=== Section Start ===

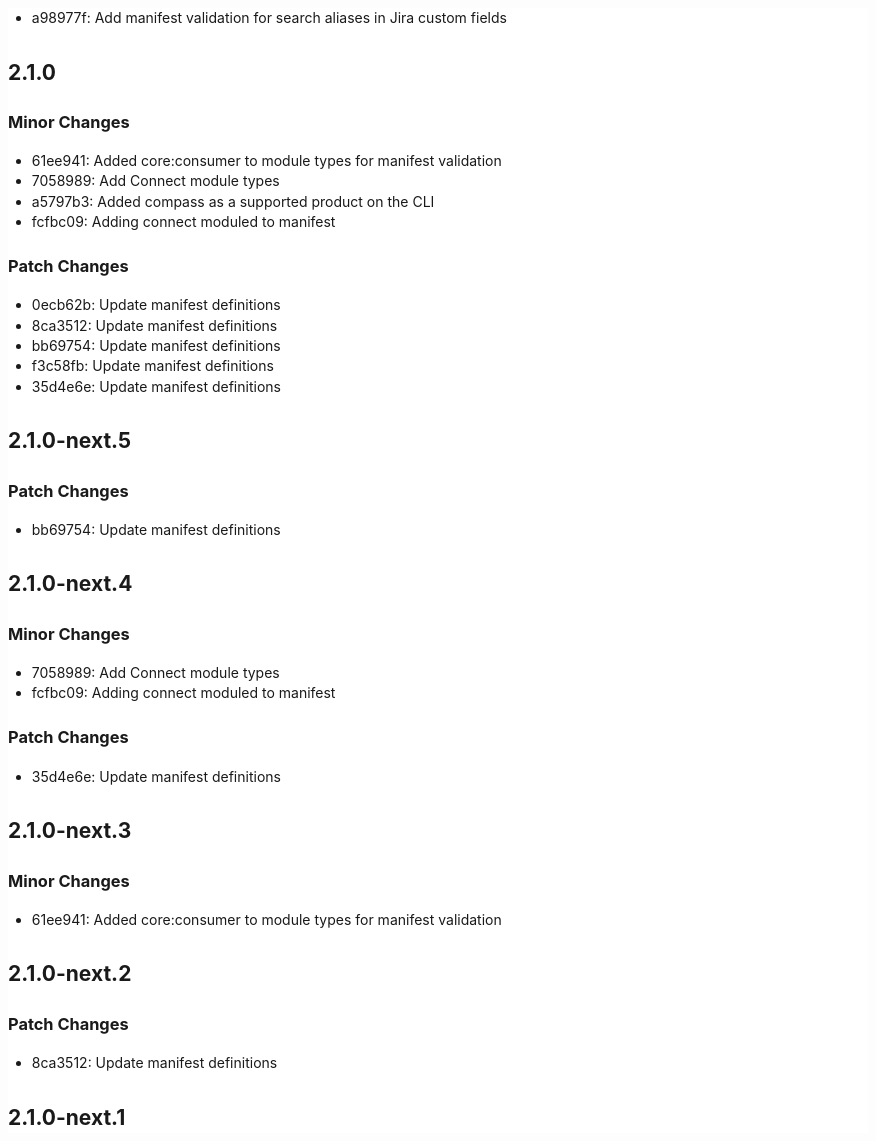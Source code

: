 - a98977f: Add manifest validation for search aliases in Jira custom fields

## 2.1.0

### Minor Changes

- 61ee941: Added core:consumer to module types for manifest validation
- 7058989: Add Connect module types
- a5797b3: Added compass as a supported product on the CLI
- fcfbc09: Adding connect moduled to manifest

### Patch Changes

- 0ecb62b: Update manifest definitions
- 8ca3512: Update manifest definitions
- bb69754: Update manifest definitions
- f3c58fb: Update manifest definitions
- 35d4e6e: Update manifest definitions

## 2.1.0-next.5

### Patch Changes

- bb69754: Update manifest definitions

## 2.1.0-next.4

### Minor Changes

- 7058989: Add Connect module types
- fcfbc09: Adding connect moduled to manifest

### Patch Changes

- 35d4e6e: Update manifest definitions

## 2.1.0-next.3

### Minor Changes

- 61ee941: Added core:consumer to module types for manifest validation

## 2.1.0-next.2

### Patch Changes

- 8ca3512: Update manifest definitions

## 2.1.0-next.1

=== Section End ===

● What you should do
Return the material in full, word for word, and skip the pictures.

● Result
Source code

: - a98977f: Add manifest validation for search aliases in Jira custom fields

## 2.1.0

### Minor Changes

- 61ee941: Added core:consumer to module types for manifest validation
- 7058989: Add Connect module types
- a5797b3: Added compass as a supported product on the CLI
- fcfbc09: Adding connect moduled to manifest

### Patch Changes

- 0ecb62b: Update manifest definitions
- 8ca3512: Update manifest definitions
- bb69754: Update manifest definitions
- f3c58fb: Update manifest definitions
- 35d4e6e: Update manifest definitions

## 2.1.0-next.5

### Patch Changes

- bb69754: Update manifest definitions

## 2.1.0-next.4

### Minor Changes

- 7058989: Add Connect module types
- fcfbc09: Adding connect moduled to manifest

### Patch Changes

- 35d4e6e: Update manifest definitions

## 2.1.0-next.3

### Minor Changes

- 61ee941: Added core:consumer to module types for manifest validation

## 2.1.0-next.2

### Patch Changes

- 8ca3512: Update manifest definitions

## 2.1.0-next.1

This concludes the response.